Mori Takuya, Matsushita Satoshi, Morita Terumasa, Abudurezake Abulaiti, Mochizuki Junji, Amano Atsushi
Department of Cardiovascular Surgery, Juntendo University Faculty of Medicine, Tokyo 113-8421, Japan.
Department of Cardiovascular Surgery, JACCT Japan Animal Cardiovascular Care Team, Osaka 533-0033, Japan.
World J Cardiol. 2024 May 26;16(5):274-281. doi: 10.4330/wjc.v16.i5.274.
Mitral valvuloplasty using artificial chordae tendineae represents an effective surgical approach for treating mitral regurgitation.

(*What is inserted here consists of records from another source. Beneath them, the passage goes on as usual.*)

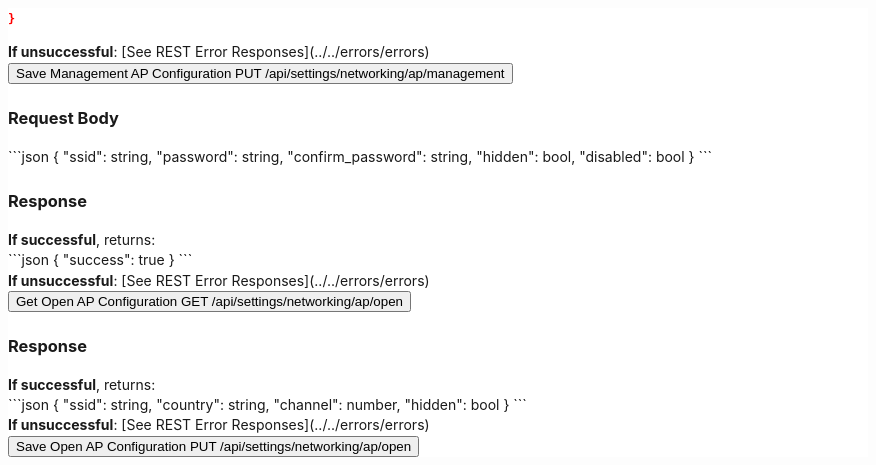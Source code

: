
 ```json
}
```
</div>
<b>If unsuccessful</b>: [See REST Error Responses](../../errors/errors)
</div>
<button type="button" class="endpoint-collapsible">
<span class="api-name">Save Management AP Configuration</span>
<span class="api-label-container">
<span class="api-rest-label api-rest-label-put">PUT</span>
<span class="api-label-put">/api/settings/networking/ap/management</span>
</span>
</button>
<div class="endpoint-content" markdown="1">
<h3>Request Body</h3>
<div class="code-block" markdown="1">
```json
{
    "ssid": string,
    "password": string,
    "confirm_password": string,
    "hidden": bool,
    "disabled": bool
}
```
</div>

<h3>Response</h3>
<b>If successful</b>, returns:
<div class="code-block" markdown="1">
```json
{
    "success": true
}
```
</div>
<b>If unsuccessful</b>: [See REST Error Responses](../../errors/errors)
</div>
<button type="button" class="endpoint-collapsible">
<span class="api-name">Get Open AP Configuration</span>
<span class="api-label-container">
<span class="api-rest-label api-rest-label-get">GET</span>
<span class="api-label-get">/api/settings/networking/ap/open</span>
</span>
</button>
<div class="endpoint-content" markdown="1">
<h3>Response</h3>
<b>If successful</b>, returns:
<div class="code-block" markdown="1">
```json
{
    "ssid": string,
    "country": string,
    "channel": number,
    "hidden": bool
}
```
</div>
<b>If unsuccessful</b>: [See REST Error Responses](../../errors/errors)
</div>
<button type="button" class="endpoint-collapsible">
<span class="api-name">Save Open AP Configuration</span>
<span class="api-label-container">
<span class="api-rest-label api-rest-label-put">PUT</span>
<span class="api-label-put">/api/settings/networking/ap/open</span>
</span>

Achieving precise measurements of artificial chordae tendineae length (CL) is an important factor in the procedure; however, no objective index currently exists to facilitate this measurement. Therefore, preoperative assessment of CL is critical for surgical planning and support. Four-dimensional x-ray micro-computed tomography (4D-CT) may be useful for accurate CL measurement considering that it allows for dynamic three-dimensional (3D) evaluation compared to that with transthoracic echocardiography, a conventional inspection method.
To investigate the behavior and length of mitral chordae tendineae during systole using 4D-CT.
Eleven adults aged > 70 years without mitral valve disease were evaluated. A 64-slice CT scanner was used to capture 20 phases in the cardiac cycle in electrocardiographic synchronization. The length of the primary chordae tendineae was measured from early systole to early diastole using the 3D image. The primary chordae tendineae originating from the anterior papillary muscle and attached to the A1-2 region and those from the posterior papillary muscle and attached to the A2-3 region were designated as cA and cP, respectively. The behavior and maximum lengths [cA (ma), cP (max)] were compared, and the correlation with body surface area (BSA) was evaluated.
In all cases, the mitral anterior leaflet chordae tendineae could be measured. In most cases, the cA and cP chordae tendineae could be measured visually. The mean cA (max) and cP (max) were 20.2 mm ± 1.95 mm and 23.5 mm ± 4.06 mm, respectively. cP (max) was significantly longer. The correlation coefficients (r) with BSA were 0.60 and 0.78 for cA (max) and cP (max), respectively. Both cA and cP exhibited constant variation in CL during systole, with a maximum 1.16-fold increase in cA and a 1.23-fold increase in cP from early to mid-systole. For cP, CL reached a plateau at 15% and remained elongated until end-systole, whereas for cA, after peaking at 15%, CL shortened slightly and then moved toward its peak again as end-systole approached.
The study suggests that 4D-CT is a valuable tool for accurate measurement of both the length and behavior of chordae tendineae within the anterior leaflet of the mitral valve.
使用人工腱索进行二尖瓣成形术是治疗二尖瓣反流的一种有效手术方法。实现人工腱索长度(CL)的精确测量是该手术的一个重要因素;然而,目前尚无客观指标来辅助这一测量。因此,术前对CL的评估对于手术规划和支持至关重要。考虑到与传统检查方法经胸超声心动图相比,四维X射线微计算机断层扫描(4D-CT)能够进行动态三维(3D)评估,其可能有助于准确测量CL。
使用4D-CT研究二尖瓣腱索在收缩期的行为和长度。
对11名年龄大于70岁且无二尖瓣疾病的成年人进行评估。使用64层CT扫描仪在心电图同步下采集心动周期中的20个相位。使用三维图像测量从收缩早期到舒张早期的主要腱索长度。源自前乳头肌并附着于A1-2区域的主要腱索以及源自后乳头肌并附着于A2-3区域的主要腱索分别指定为cA和cP。比较其行为和最大长度[cA(最大值),cP(最大值)],并评估与体表面积(BSA)的相关性。
在所有病例中,二尖瓣前叶腱索均可测量。在大多数病例中,cA和cP腱索可通过视觉测量。cA(最大值)和cP(最大值)的平均值分别为20.2毫米±1.95毫米和23.5毫米±4.06毫米。cP(最大值)明显更长。cA(最大值)和cP(最大值)与BSA的相关系数(r)分别为0.60和0.78。cA和cP在收缩期的CL均呈现恒定变化,从收缩早期到中期,cA的CL最大增加1.16倍,cP的CL最大增加1.23倍。对于cP,CL在15%时达到平台期,并一直延长至收缩末期,而对于cA,在15%达到峰值后,CL略有缩短,然后在接近收缩末期时再次向峰值移动。
该研究表明,4D-CT是准确测量二尖瓣前叶内腱索长度和行为的有价值工具。